The life of Olusogo Odusote was snatched from us by the surprising hands of death that chilling morning of July 25, 2015. Sogo, as we call him, was one of the eight people who died in the careless chlorine gas leak at the Laminga, Jos, waterworks on that fateful day. We recall the memories of a great life every day since Sogo passed on.

My last moments with Sogo was on July 14, 2015, on a farmland where I was working in Vom, near Jos. On that day, I had picked Sogo from the University of Jos Campus to the farm site in Vom where I wanted to take the advantaged of that rare occasion of our being in Jos at the same time to show him the work I was doing on the farm. Sogo was a lecturer in Physics at the Olabisi Onabanjo University, Ogun State, and was putting finishing touches to his PhD dissertation in his work on the effect of tin mining and attendant radioactivity in the process of mining on the environment at UniJos. Driving across the city, and passing through the Rayfields area of Jos, Sogo keenly showed me spots where he had taken samples for his research analyses and the suggestions he had made for the remediation and mitigation of negative effects of the mining processes on the environment. We soon parted after Sogo saw the farm I had taken him to that day. Unknown to me, that was the last of him I was going to see on this side of eternity. I had travelled abroad immediately after that encounter only to be told while away that Sogo had passed on, some few days after, in that unfortunate incident at the waterworks.

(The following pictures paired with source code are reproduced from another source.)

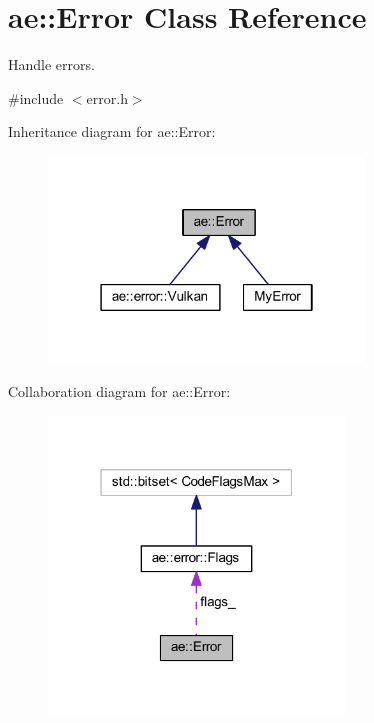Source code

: \hypertarget{classae_1_1_error}{}\section{ae\+:\+:Error Class Reference}
\label{classae_1_1_error}


Handle errors.  




{\ttfamily \#include $<$error.\+h$>$}



Inheritance diagram for ae\+:\+:Error\+:\nopagebreak
\begin{figure}[H]
\begin{center}
\leavevmode
\includegraphics[width=238pt]{classae_1_1_error__inherit__graph}
\end{center}
\end{figure}


Collaboration diagram for ae\+:\+:Error\+:\nopagebreak
\begin{figure}[H]
\begin{center}
\leavevmode
\includegraphics[width=223pt]{classae_1_1_error__coll__graph}
\end{center}
\end{figure}
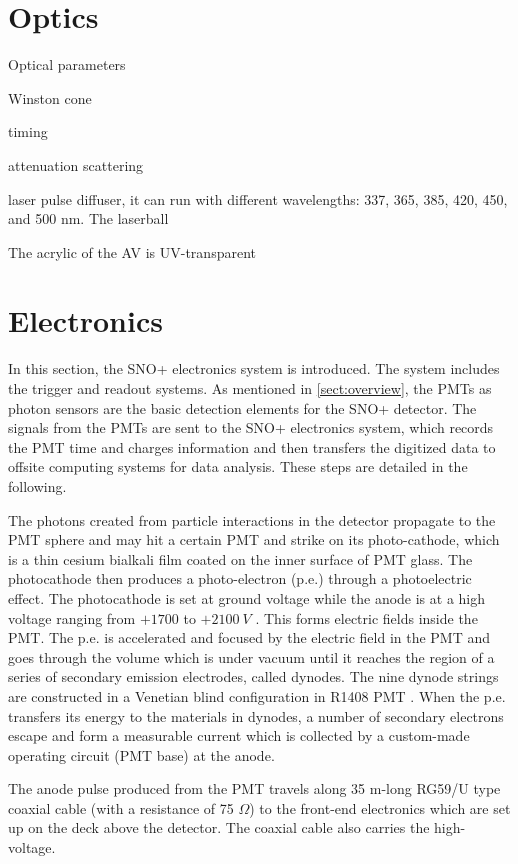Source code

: \section{Optics}\label{optics}

Optical parameters

Winston cone

timing

attenuation
scattering

laser pulse diffuser, it can run with different wavelengths: 337, 365, 385, 420, 450, and 500 nm.
The laserball 

The acrylic of the AV is UV-transparent


\section{Electronics}
In this section, the SNO+ electronics system is introduced. The system includes the trigger and readout systems. As mentioned in \ref{sect:overview}, the PMTs as photon sensors are the basic detection elements for the SNO+ detector. The signals from the PMTs are sent to the SNO+ electronics system, which records the PMT time and charges information and then transfers the digitized data to offsite computing systems for data analysis. These steps are detailed in the following.

The photons created from particle interactions in the detector propagate to the PMT sphere and may hit a certain PMT and strike on its photo-cathode, which is a thin cesium bialkali film coated on the inner surface of PMT glass. The photocathode then produces a photo-electron (p.e.) through a photoelectric effect. The photocathode is set at ground voltage while the anode is at a high voltage ranging from $+1700$ to $+2100~V$ \cite{boger2000sudbury,dunger2018topological}. This forms electric fields inside the PMT. The p.e. is accelerated and focused by the electric field in the PMT and goes through the volume which is under vacuum until it reaches the region of a series of secondary emission electrodes, called dynodes. The nine dynode strings are constructed in a Venetian blind configuration in R1408 PMT \cite{boger2000sudbury,leo2012techniques}. When the p.e. transfers its energy to the materials in dynodes, a number of secondary electrons escape and form a measurable current which is collected by a custom-made operating circuit (PMT base) at the anode\cite{hamamatsu2018photomultiplier}.

The anode pulse produced from the PMT travels along 35 m-long RG59/U type coaxial cable (with a resistance of 75 $\Omega$) to the front-end electronics which are set up on the deck above the detector. The coaxial cable also carries the high-voltage\cite{boger2000sudbury}.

In a sense, Sogo died as a warrior. He was an ardent enthusiast for a sustainable environment. This informed the choice of his PhD research quest. Unfortunately, he died in circumstances that showed how we mishandle the environment as a people and how we often disrespect the sanctity of human lives. If Sogo had had the slightest imagination that he was sleeping near a death trap called a waterworks installation, he would have proffered steps to deal with the challenges therein. He would not have rested until he was sure that the dangers of death were removed from this waterworks that should otherwise provide living water. Sogo was such a practical man. He would construct contrivances to solve problems often. When he could not get some equipment to carry out part of the analyses required in his PhD research, he got into the market and on scrap heaps to assemble components that he coupled together to get his results.

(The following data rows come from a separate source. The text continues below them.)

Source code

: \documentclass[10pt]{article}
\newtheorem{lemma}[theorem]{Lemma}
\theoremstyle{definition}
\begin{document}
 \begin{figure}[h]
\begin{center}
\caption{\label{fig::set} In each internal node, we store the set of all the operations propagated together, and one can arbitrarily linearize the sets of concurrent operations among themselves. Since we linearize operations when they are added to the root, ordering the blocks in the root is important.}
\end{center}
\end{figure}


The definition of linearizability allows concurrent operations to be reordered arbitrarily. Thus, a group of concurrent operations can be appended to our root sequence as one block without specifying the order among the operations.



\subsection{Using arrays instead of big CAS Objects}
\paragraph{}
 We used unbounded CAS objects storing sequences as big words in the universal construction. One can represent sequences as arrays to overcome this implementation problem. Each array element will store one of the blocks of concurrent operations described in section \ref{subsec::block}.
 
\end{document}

Sogo leaves us with many lessons about life and death. At his burial rites, one man who observed proceedings and was taken by the achievements of a relatively short life (56 years) could not help but ask what more were to be expected if he had lived double that age. Indeed, it is not about how long we live but how well. Also, it may not be easily recalled now that the Jos chlorine leakage was one of the early human life catastrophes that this current government faced after its inception in May 2015. There were committees set up both at the state and national levels to look into the matter. No report was made public on this ugly incident since. Could government have been so careless about human lives? The death of any Nigerian due to an avoidable cause is the reduction of every other living Nigerian in a very spiteful manner that must be resisted. The continuing spates of careless deaths around the city of Jos since Sogo died there and the attendant human displacements are far from what Sogo’s life ideals were all about. He would have agreed that a displacement of any Nigerian due to violence must be seen as, at least, a negative shift in the wellbeing of every other Nigerian anywhere else. It is striking that we remember Sogo three years after, just at about the same time a team of young footballers and their coach who got trapped in a cave in Thailand were so graciously rescued in a country that vividly demonstrated her value for human lives. It is an opportunity to sound another wake up call for Nigeria to value the lives of her citizens, as Sogo did, in more meaningful ways.

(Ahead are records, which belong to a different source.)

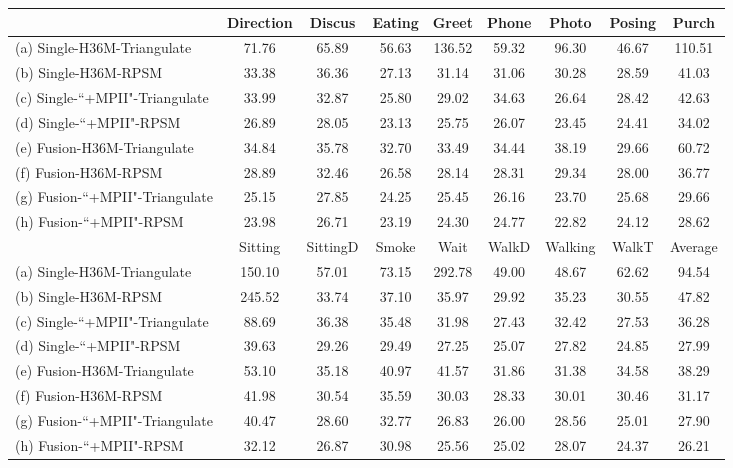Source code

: \documentclass[10pt,twocolumn,letterpaper]{article}
\begin{document}
\begin{table*}[]
\center
\caption{D pose estimation errors MPJPE () of different methods on the H36M dataset. The naming convention of the methods follows the rule of ``A-B-C'' where ``A'' indicates whether we use fusion in D pose estimation. ``Single'' means the cross view fusion is not used. ``B'' denotes the training datasets. ``H36M'' means we only use the H36M dataset and ``+MPII'' means we combine H36M with MPII for training. ``C'' represents the method for estimating D poses.}
\label{table:baselines3d}
\begin{tabular}{l c c c c c c c c}
\toprule
& Direction & Discus & Eating & Greet & Phone & Photo & Posing & Purch \\
\toprule
(a) Single-H36M-Triangulate & 71.76 & 65.89 & 56.63 & 136.52 & 59.32 & 96.30 & 46.67 & 110.51\\
(b) Single-H36M-RPSM & 33.38 & 36.36 & 27.13 & 31.14 & 31.06 & 30.28 & 28.59 & 41.03\\
(c) Single-``+MPII"-Triangulate & 33.99 & 32.87 & 25.80 & 29.02 & 34.63 & 26.64 & 28.42 & 42.63\\
(d) Single-``+MPII"-RPSM & 26.89 & 28.05 & 23.13 & 25.75 & 26.07 & 23.45 & 24.41 & 34.02\\
(e) Fusion-H36M-Triangulate & 34.84 & 35.78 & 32.70 & 33.49 & 34.44 & 38.19 & 29.66 & 60.72\\ 
(f) Fusion-H36M-RPSM & 28.89 & 32.46 & 26.58 & 28.14 & 28.31 & 29.34 & 28.00 & 36.77\\ 
(g) Fusion-``+MPII"-Triangulate & 25.15 & 27.85 & 24.25 & 25.45 & 26.16 & 23.70 & 25.68 & 29.66\\
(h) Fusion-``+MPII"-RPSM & 23.98 & 26.71 & 23.19 & 24.30 & 24.77 & 22.82 & 24.12 & 28.62\\

\toprule
& Sitting & SittingD & Smoke & Wait & WalkD & Walking & WalkT & Average \\
\toprule
(a) Single-H36M-Triangulate  & 150.10 & 57.01 & 73.15 & 292.78 & 49.00 & 48.67 & 62.62 & 94.54\\
(b) Single-H36M-RPSM  & 245.52 & 33.74 & 37.10 & 35.97 & 29.92 & 35.23 & 30.55 & 47.82\\
(c) Single-``+MPII"-Triangulate & 88.69 & 36.38 & 35.48 & 31.98 & 27.43 & 32.42 & 27.53 & 36.28\\ 
(d) Single-``+MPII"-RPSM & 39.63 & 29.26 & 29.49 & 27.25 & 25.07 & 27.82 & 24.85 & 27.99\\
(e) Fusion-H36M-Triangulate & 53.10 & 35.18 & 40.97 & 41.57 & 31.86 & 31.38 & 34.58 & 38.29\\ 
(f) Fusion-H36M-RPSM & 41.98 & 30.54 & 35.59 & 30.03 & 28.33 & 30.01 & 30.46 & 31.17\\ 
(g) Fusion-``+MPII"-Triangulate & 40.47 & 28.60 & 32.77 & 26.83 & 26.00 & 28.56 & 25.01& 27.90\\
(h) Fusion-``+MPII"-RPSM  & 32.12 & 26.87 & 30.98 & 25.56 & 25.02 & 28.07 & 24.37 & 26.21 \\
\toprule
\end{tabular}

\end{table*}
\end{document}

Three years have gone so quickly after Sogo’s death but the lessons of a life so well and so constructively lived remain. I am personally reminded by Sogo’s life to live everyday remaining in my life with purpose and considerations for value addition. Sogo was my immediate junior brother, therefore, I realise that every day I live now is simply in extra time!

We are thankful for Sogo’s family that God has kept so well since he passed on. We appreciate the courage and fortitude God has given Sogo’s wife, Pat, and his children as they carry on with life after his passing. Our prayer is that God’s grace on them will not wane.

Sogo was such a gem, such a gift. We appreciate the opportunity of sharing his life. We treasure the examples of his character. We will, at God’s time, meet again to part no more.